Drew Barrymore has formally responded to the backlash she received for resuming the production of The Drew Barrymore Show amid the ongoing Writers Guild of America (WGA) and the Screen Actors Guild-American Federation of Television and Radio Artists (SAG-AFTRA) strikes in a four-minute video posted to her Instagram.
“I just wanted to make a show that was there for people in sensitive times,” she says in the clip. “I weighed the scales and I thought, if we could go on during a global pandemic and everything that the world is experiencing through 2020 why would this sideline us?”

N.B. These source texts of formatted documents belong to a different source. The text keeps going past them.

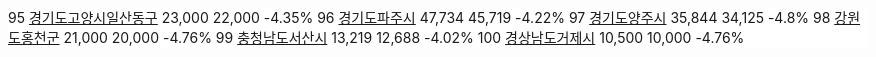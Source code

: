   <tr class="item">
    <td>95</td>
    <td><a href="/apt/경기도고양시일산동구">경기도고양시일산동구</a></td>
    <td>23,000</td>
    <td>22,000</td>
    <td>-4.35%</td>
  </tr>

  <tr class="item">
    <td>96</td>
    <td><a href="/apt/경기도파주시">경기도파주시</a></td>
    <td>47,734</td>
    <td>45,719</td>
    <td>-4.22%</td>
  </tr>

  <tr class="item">
    <td>97</td>
    <td><a href="/apt/경기도양주시">경기도양주시</a></td>
    <td>35,844</td>
    <td>34,125</td>
    <td>-4.8%</td>
  </tr>

  <tr class="item">
    <td>98</td>
    <td><a href="/apt/강원도홍천군">강원도홍천군</a></td>
    <td>21,000</td>
    <td>20,000</td>
    <td>-4.76%</td>
  </tr>

  <tr class="item">
    <td>99</td>
    <td><a href="/apt/충청남도서산시">충청남도서산시</a></td>
    <td>13,219</td>
    <td>12,688</td>
    <td>-4.02%</td>
  </tr>

  <tr class="item">
    <td>100</td>
    <td><a href="/apt/경상남도거제시">경상남도거제시</a></td>
    <td>10,500</td>
    <td>10,000</td>
    <td>-4.76%</td>
  </tr>

  <tr>
    <td colspan="5">
      <script async src="https://pagead2.googlesyndication.com/pagead/js/adsbygoogle.js?client=ca-pub-3485438051770037"
          crossorigin="anonymous"></script>
      <ins class="adsbygoogle"
          style="display:block; text-align:center;"
          data-ad-layout="in-article"
          data-ad-format="fluid"
          data-ad-client="ca-pub-3485438051770037"
          data-ad-slot="2046582130"></ins>
      <script>
          (adsbygoogle = window.adsbygoogle || []).push({});
      </script>
    </td>
  </tr>            
            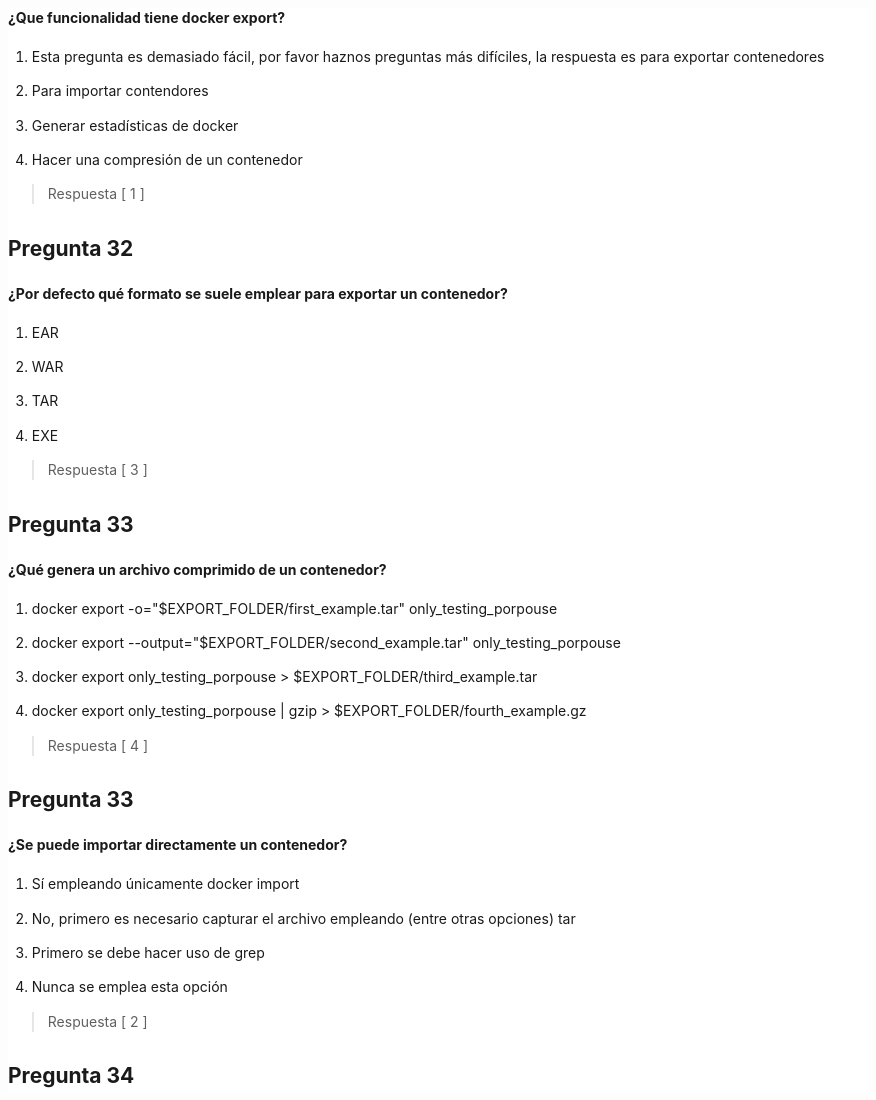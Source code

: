 #### ¿Que funcionalidad tiene docker export?

1. Esta pregunta es demasiado fácil, por favor haznos preguntas más difíciles, la respuesta es para exportar contenedores

2. Para importar contendores

3. Generar estadísticas de docker

4. Hacer una compresión de un contenedor

> Respuesta [ 1 ]

## Pregunta 32

#### ¿Por defecto qué formato se suele emplear para exportar un contenedor?

1. EAR

2. WAR

3. TAR

4. EXE

> Respuesta [ 3 ]

## Pregunta 33

#### ¿Qué genera un archivo comprimido de un contenedor?

1. docker export -o="$EXPORT_FOLDER/first_example.tar" only_testing_porpouse

2. docker export --output="$EXPORT_FOLDER/second_example.tar" only_testing_porpouse

3. docker export only_testing_porpouse > $EXPORT_FOLDER/third_example.tar

4. docker export only_testing_porpouse | gzip > $EXPORT_FOLDER/fourth_example.gz

> Respuesta [ 4 ]

## Pregunta 33

#### ¿Se puede importar directamente un contenedor?

1. Sí empleando únicamente docker import

2. No, primero es necesario capturar el archivo empleando (entre otras opciones) tar

3. Primero se debe hacer uso de grep

4. Nunca se emplea esta opción

> Respuesta [ 2 ]

## Pregunta 34
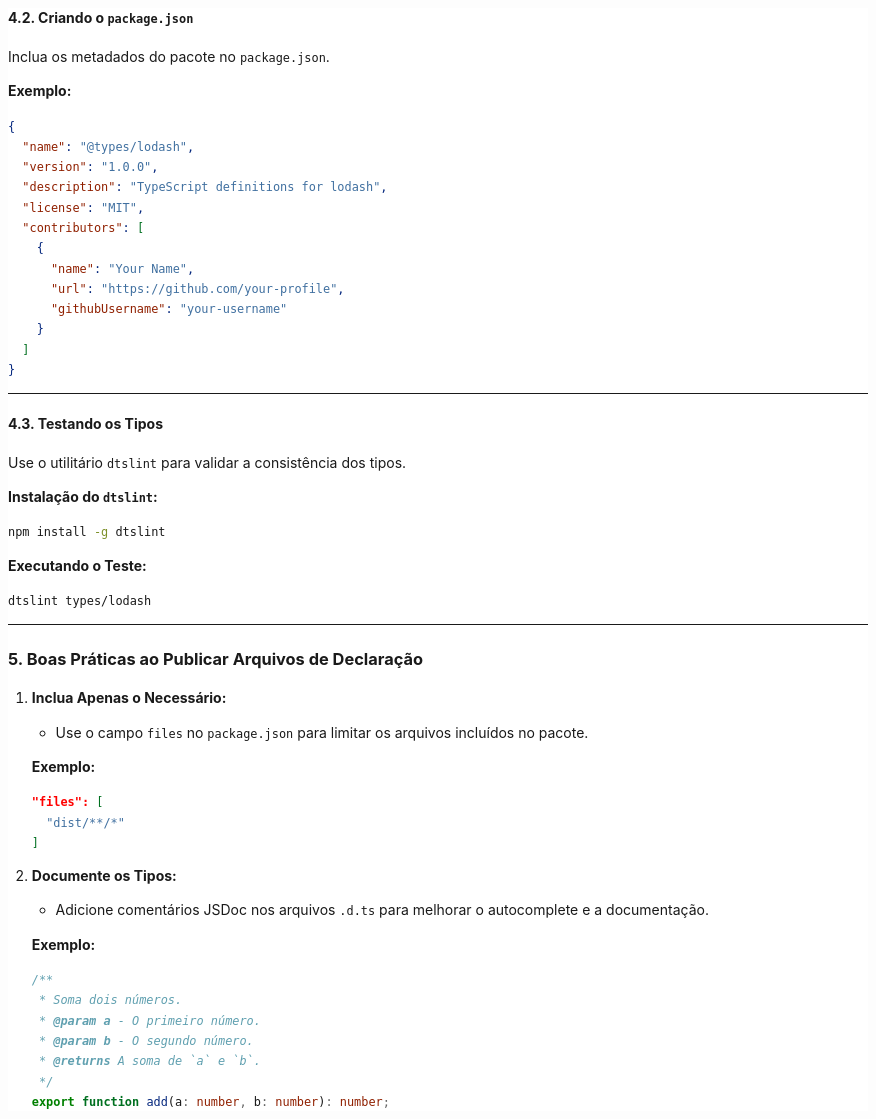 #### **4.2. Criando o `package.json`**
Inclua os metadados do pacote no `package.json`.

**Exemplo:**
```json
{
  "name": "@types/lodash",
  "version": "1.0.0",
  "description": "TypeScript definitions for lodash",
  "license": "MIT",
  "contributors": [
    {
      "name": "Your Name",
      "url": "https://github.com/your-profile",
      "githubUsername": "your-username"
    }
  ]
}
```

---

#### **4.3. Testando os Tipos**
Use o utilitário `dtslint` para validar a consistência dos tipos.

**Instalação do `dtslint`:**
```bash
npm install -g dtslint
```

**Executando o Teste:**
```bash
dtslint types/lodash
```

---

### 5. **Boas Práticas ao Publicar Arquivos de Declaração**

1. **Inclua Apenas o Necessário:**
   - Use o campo `files` no `package.json` para limitar os arquivos incluídos no pacote.

   **Exemplo:**
   ```json
   "files": [
     "dist/**/*"
   ]
   ```

2. **Documente os Tipos:**
   - Adicione comentários JSDoc nos arquivos `.d.ts` para melhorar o autocomplete e a documentação.

   **Exemplo:**
   ```typescript
   /**
    * Soma dois números.
    * @param a - O primeiro número.
    * @param b - O segundo número.
    * @returns A soma de `a` e `b`.
    */
   export function add(a: number, b: number): number;
   ```
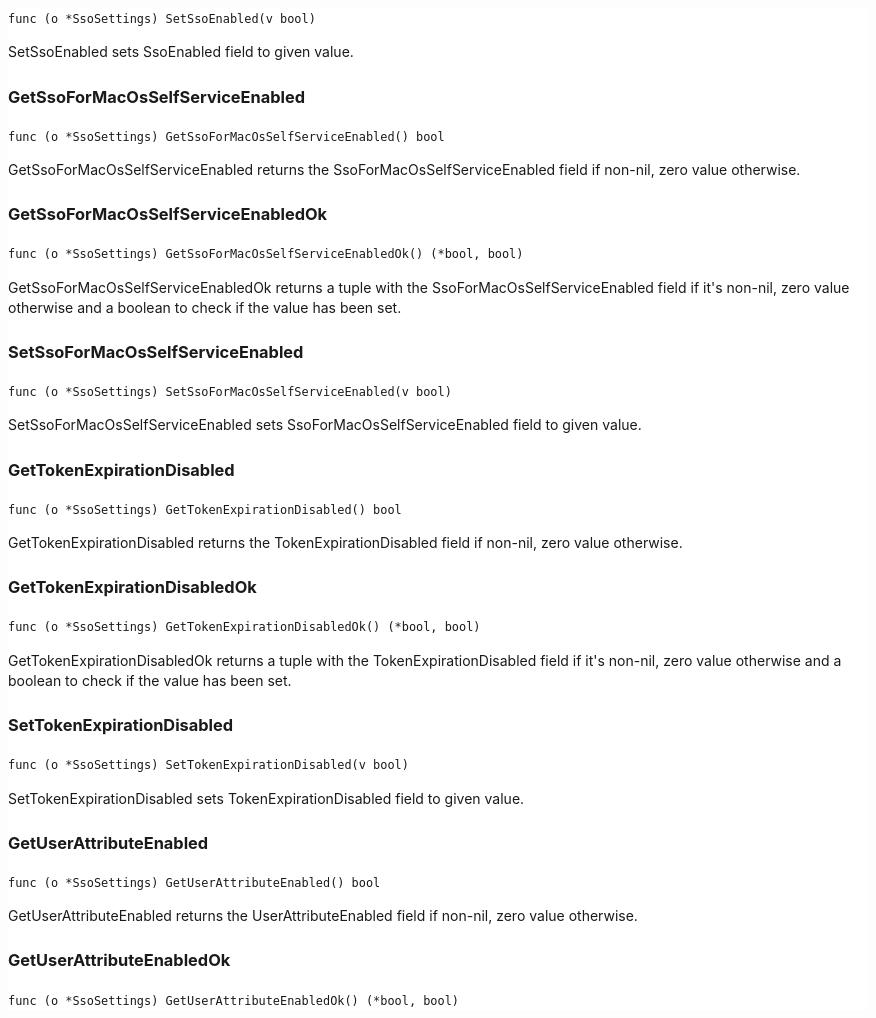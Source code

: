 `func (o *SsoSettings) SetSsoEnabled(v bool)`

SetSsoEnabled sets SsoEnabled field to given value.


### GetSsoForMacOsSelfServiceEnabled

`func (o *SsoSettings) GetSsoForMacOsSelfServiceEnabled() bool`

GetSsoForMacOsSelfServiceEnabled returns the SsoForMacOsSelfServiceEnabled field if non-nil, zero value otherwise.

### GetSsoForMacOsSelfServiceEnabledOk

`func (o *SsoSettings) GetSsoForMacOsSelfServiceEnabledOk() (*bool, bool)`

GetSsoForMacOsSelfServiceEnabledOk returns a tuple with the SsoForMacOsSelfServiceEnabled field if it's non-nil, zero value otherwise
and a boolean to check if the value has been set.

### SetSsoForMacOsSelfServiceEnabled

`func (o *SsoSettings) SetSsoForMacOsSelfServiceEnabled(v bool)`

SetSsoForMacOsSelfServiceEnabled sets SsoForMacOsSelfServiceEnabled field to given value.


### GetTokenExpirationDisabled

`func (o *SsoSettings) GetTokenExpirationDisabled() bool`

GetTokenExpirationDisabled returns the TokenExpirationDisabled field if non-nil, zero value otherwise.

### GetTokenExpirationDisabledOk

`func (o *SsoSettings) GetTokenExpirationDisabledOk() (*bool, bool)`

GetTokenExpirationDisabledOk returns a tuple with the TokenExpirationDisabled field if it's non-nil, zero value otherwise
and a boolean to check if the value has been set.

### SetTokenExpirationDisabled

`func (o *SsoSettings) SetTokenExpirationDisabled(v bool)`

SetTokenExpirationDisabled sets TokenExpirationDisabled field to given value.


### GetUserAttributeEnabled

`func (o *SsoSettings) GetUserAttributeEnabled() bool`

GetUserAttributeEnabled returns the UserAttributeEnabled field if non-nil, zero value otherwise.

### GetUserAttributeEnabledOk

`func (o *SsoSettings) GetUserAttributeEnabledOk() (*bool, bool)`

Barrymore’s decision to cross the picket line by bringing back her CBS talk show, whose staff writers are currently on strike as members of the writers guild, has drawn criticism from the union and its members. On Monday, protesters gathered outside the CBS Broadcast Center, as The Drew Barrymore Show resumed taping.
In the video, Barrymore, 48, gives a tearful apology to writers and unions in the video, saying she “accepts responsibility” for the decision to tape the show amid the strikes and doesn’t now wish to “polish this with bells and whistles and publicists and corporate rhetoric.”
Barrymore stands by the decision to resume the production of the fourth season of the show, which will being airing on Sept. 18, saying “other people’s jobs [are] on the line,” and that the talk show will be in compliance with SAG rules to not discuss or promote struck work.
Following the announcement that the show would resume production, Barrymore was dropped as host of the upcoming National Book Awards ceremony. Other Hollywood figures and union members have vocalized their disapproval. Actor Alyssa Milano told the Associated Press, “I grew up with her, but I’m not sure that this was the right move for the strike.”
Within an hour of posting, the video received nearly half-a-million views, over 40,000 likes and thousands of comments–mainly criticizing Barrymore for apologizing while going ahead with the decision.